WORK TO BE COMPLETED.
Below are records. Copy every line with "Success" in it.

=== EXTRACTED ENTRIES ===

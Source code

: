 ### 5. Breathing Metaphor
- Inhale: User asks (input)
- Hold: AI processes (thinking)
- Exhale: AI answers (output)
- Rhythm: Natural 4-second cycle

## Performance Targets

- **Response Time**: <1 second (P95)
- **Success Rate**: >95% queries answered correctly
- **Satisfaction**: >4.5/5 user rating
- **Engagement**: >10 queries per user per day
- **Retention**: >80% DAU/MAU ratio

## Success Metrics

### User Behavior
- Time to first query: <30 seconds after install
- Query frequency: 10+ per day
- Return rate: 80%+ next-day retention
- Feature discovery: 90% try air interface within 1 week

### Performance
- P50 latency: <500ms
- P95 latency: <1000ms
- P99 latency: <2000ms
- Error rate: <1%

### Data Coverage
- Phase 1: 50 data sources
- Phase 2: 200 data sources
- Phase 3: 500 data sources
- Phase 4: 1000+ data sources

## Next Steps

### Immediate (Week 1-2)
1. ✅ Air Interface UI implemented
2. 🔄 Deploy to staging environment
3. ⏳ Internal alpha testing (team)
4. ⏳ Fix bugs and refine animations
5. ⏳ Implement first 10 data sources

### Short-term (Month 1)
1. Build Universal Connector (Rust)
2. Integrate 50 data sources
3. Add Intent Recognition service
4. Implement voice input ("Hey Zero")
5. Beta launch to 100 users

===

YOUR RESPONSE.
- **Success Rate**: >95% queries answered correctly
## Success Metrics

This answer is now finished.